• _WHAT THE EXERCISE ASKS_: Copy out the entries below exactly as they stand, but only from the line containing "[[Подільська височина]]" through the line containing "[[Придніпровська низовина]]".

• _EXERCISE MATERIAL_:
== Segment start ==
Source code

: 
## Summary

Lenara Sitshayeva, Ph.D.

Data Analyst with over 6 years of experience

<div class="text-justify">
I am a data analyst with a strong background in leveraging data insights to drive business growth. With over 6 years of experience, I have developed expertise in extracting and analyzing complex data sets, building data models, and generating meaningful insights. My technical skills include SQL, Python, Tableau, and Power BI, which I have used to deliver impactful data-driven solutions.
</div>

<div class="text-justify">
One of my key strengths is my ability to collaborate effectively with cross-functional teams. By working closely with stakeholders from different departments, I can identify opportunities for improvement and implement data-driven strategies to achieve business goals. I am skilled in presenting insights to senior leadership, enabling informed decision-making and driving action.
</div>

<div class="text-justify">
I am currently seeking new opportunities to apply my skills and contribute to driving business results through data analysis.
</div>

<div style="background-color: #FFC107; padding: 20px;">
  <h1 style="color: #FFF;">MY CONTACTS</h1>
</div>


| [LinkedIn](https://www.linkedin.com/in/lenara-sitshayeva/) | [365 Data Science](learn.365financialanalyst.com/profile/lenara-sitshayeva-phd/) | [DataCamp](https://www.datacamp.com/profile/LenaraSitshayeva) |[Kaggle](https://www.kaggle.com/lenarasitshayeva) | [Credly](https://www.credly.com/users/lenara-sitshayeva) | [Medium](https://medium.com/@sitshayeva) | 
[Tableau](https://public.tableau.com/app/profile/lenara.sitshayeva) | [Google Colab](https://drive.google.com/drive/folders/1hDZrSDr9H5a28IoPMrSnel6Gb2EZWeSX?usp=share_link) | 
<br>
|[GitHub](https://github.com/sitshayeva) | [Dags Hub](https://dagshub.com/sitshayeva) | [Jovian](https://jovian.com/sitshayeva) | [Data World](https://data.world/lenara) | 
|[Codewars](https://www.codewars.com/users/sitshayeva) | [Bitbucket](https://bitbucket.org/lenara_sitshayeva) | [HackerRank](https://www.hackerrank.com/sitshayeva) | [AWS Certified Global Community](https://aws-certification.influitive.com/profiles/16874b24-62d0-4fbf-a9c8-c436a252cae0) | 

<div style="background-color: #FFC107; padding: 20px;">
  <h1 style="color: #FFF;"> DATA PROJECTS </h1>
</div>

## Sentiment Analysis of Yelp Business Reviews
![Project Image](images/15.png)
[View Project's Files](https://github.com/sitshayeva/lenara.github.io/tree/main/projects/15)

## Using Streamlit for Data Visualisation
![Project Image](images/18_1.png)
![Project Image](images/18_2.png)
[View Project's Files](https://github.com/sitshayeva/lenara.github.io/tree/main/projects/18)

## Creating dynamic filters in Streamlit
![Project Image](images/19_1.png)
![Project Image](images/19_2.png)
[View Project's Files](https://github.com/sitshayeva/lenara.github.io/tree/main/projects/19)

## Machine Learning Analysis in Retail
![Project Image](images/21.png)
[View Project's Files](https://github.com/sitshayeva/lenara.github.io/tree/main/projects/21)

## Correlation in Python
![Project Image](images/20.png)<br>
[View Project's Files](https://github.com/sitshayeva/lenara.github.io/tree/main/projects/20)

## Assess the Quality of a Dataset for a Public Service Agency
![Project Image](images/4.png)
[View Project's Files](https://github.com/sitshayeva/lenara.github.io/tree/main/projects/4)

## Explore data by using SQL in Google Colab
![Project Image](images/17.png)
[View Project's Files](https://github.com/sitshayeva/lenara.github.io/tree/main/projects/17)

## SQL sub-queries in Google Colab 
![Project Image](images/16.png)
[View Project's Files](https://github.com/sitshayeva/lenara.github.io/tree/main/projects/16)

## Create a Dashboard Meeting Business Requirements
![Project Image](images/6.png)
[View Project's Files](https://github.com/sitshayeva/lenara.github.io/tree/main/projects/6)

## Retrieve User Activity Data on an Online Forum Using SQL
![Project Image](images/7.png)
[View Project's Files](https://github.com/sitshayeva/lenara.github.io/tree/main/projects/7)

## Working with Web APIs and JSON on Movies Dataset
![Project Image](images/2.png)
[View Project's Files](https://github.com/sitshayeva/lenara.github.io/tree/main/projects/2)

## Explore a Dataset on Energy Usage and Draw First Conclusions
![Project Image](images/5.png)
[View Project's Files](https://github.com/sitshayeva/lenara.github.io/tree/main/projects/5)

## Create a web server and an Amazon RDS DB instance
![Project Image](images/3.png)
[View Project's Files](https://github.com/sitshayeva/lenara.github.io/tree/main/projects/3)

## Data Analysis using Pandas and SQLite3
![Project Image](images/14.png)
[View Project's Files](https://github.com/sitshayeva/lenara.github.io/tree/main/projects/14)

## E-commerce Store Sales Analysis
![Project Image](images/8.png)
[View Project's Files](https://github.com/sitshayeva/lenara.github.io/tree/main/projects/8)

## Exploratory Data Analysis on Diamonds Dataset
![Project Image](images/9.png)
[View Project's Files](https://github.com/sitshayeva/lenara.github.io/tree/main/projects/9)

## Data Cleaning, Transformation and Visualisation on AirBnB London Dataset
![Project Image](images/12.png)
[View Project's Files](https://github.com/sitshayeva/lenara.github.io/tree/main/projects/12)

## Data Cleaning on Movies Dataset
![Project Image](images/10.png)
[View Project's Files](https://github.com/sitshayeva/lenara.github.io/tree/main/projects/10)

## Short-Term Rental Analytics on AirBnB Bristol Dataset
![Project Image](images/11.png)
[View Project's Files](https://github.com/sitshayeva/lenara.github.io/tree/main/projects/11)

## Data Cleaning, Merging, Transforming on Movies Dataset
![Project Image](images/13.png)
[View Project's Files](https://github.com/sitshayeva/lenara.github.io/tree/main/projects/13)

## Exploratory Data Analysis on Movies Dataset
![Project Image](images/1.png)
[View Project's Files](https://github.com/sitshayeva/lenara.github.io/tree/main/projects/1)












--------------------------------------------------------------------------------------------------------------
== Segment end ==
== Segment start ==
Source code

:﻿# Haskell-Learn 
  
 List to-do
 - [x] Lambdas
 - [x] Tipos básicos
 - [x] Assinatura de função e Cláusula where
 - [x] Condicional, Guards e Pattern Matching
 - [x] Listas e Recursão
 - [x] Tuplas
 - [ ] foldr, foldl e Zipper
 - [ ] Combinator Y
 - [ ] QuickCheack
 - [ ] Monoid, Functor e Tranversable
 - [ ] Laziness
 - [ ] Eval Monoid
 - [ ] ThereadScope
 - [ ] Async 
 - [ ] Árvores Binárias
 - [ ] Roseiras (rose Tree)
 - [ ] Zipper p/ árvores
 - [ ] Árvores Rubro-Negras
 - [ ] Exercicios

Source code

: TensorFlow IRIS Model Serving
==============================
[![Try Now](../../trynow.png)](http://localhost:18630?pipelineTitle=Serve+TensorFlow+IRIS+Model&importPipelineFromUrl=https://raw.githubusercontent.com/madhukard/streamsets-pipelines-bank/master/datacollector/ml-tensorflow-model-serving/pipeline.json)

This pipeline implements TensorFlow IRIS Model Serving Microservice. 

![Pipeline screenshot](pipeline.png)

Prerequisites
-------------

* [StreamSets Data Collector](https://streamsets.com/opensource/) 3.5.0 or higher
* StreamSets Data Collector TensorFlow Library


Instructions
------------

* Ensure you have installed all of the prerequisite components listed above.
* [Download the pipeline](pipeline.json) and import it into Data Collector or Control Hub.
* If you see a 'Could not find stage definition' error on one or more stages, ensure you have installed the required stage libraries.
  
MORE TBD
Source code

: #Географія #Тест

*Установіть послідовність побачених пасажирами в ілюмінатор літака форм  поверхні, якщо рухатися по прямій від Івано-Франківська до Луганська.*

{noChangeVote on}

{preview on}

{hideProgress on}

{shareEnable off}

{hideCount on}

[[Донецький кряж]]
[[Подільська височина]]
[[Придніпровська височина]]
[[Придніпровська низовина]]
== Segment end ==
• _FINAL ANSWER_:
[[Подільська височина]]
[[Придніпровська височина]]
[[Придніпровська низовина]]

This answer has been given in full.